This response upsets me for two reasons. First of all, the Pope has to accept their resignations: they are “at his disposal.” His action may be the breaking news you hear by the time this is published – or not.
Second, however, is the desire “to be in greater harmony with the will of the Holy Father.” Is that all? A “collegial gesture” does not suggest reform of “the roots and structures” that the Pope was talking about:
He also said he was concerned by reports regarding “the attitude with which some of you bishops have reacted in the face of present and past events.”
This attitude, the pope said, was guided by the belief that instead of addressing the issue of sexual abuse, bishops thought that “just the removal of people would solve the problem.”

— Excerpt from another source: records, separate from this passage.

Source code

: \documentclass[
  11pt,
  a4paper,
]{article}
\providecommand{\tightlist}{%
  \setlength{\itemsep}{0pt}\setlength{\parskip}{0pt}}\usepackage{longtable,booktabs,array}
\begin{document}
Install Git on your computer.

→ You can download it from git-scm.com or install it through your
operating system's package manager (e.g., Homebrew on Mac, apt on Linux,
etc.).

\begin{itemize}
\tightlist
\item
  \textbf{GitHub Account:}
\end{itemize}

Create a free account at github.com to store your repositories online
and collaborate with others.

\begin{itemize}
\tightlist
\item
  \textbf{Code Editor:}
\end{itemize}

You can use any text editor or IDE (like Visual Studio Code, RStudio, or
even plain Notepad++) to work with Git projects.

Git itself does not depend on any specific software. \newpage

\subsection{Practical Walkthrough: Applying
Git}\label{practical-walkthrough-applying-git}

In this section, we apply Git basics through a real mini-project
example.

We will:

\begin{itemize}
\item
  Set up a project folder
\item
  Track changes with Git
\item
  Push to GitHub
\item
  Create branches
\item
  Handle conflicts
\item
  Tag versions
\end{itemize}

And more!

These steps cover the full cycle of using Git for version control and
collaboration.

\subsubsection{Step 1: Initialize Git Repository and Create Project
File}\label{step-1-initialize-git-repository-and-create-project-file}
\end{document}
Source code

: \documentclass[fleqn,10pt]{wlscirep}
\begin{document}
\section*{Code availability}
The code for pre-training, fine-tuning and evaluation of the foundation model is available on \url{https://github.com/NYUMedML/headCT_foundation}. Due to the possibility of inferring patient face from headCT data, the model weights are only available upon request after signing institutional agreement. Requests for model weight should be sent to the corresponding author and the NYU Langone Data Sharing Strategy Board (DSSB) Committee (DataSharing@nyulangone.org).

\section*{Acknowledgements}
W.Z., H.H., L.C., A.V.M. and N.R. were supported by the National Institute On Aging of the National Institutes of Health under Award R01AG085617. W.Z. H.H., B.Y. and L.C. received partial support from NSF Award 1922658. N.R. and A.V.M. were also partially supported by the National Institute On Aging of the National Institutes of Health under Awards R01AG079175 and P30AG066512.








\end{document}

In an accompanying footnote, the pope said the bishops’ behavior could be labeled as “the Caiaphas syndrome,” referring to the high priest who condemned Jesus saying, “Better for one man to die for the people than that the whole nation perish.” (NCR)
Irony abounds: the whole nation of bishops offers to die, ecclesiastically, for the people, when the pope suggests far more change, in a somewhat humorous metaphor. Even the Irish Bishops, when similarly summoned by Benedict XVI in 2010, did not make such a self-sacrificing offer. Benedict did order an investigation of the Irish seminaries, which I will not investigate right now. (RNS)
Robert Mickens speculates on the politics of these resignations and makes the contrast I was going to make: the further irony that the Pope’s efforts at decentralization are upset by the meek submission to Vatican authority by the Chilean bishops. Mickens goes on to complain about the awkward and slow translations of two Vatican documents, one on religious life and one on the world economy.
Rather, I will highlight Pope Francis’s request that the German bishops continue discussing guidelines for non-Catholic spouses receiving communion in contrast to the response of the Chilean bishops. When three-quarters of the German conference members approved a new policy, the dissenting quarter requested a Vatican clarification of the theology behind this practice. The Pope calmly (?) sent it back through the Congregation for the Doctrine of the Faith, saying “do over” or “work it out” in much fancier language: “find, in a spirit of ecclesial communion, a possibly unanimous outcome.” He calls for an adult bishops’ conference to take full responsibility for decisions in light of its unique national culture and circumstances.
May that be the case in Chile and in the United States. Grapple with the real problems of the Catholic Church; do not hide behind individual prerogative and Vatican authority; come out and say what the needs are. There will be volcanoes, for sure, if that ever happened, especially if honoring women and their vocations; but then, there would be candles lit by everyone.
One Response
The Church should start honoring the right of Christ to call women to priestly ministry. Better late than never.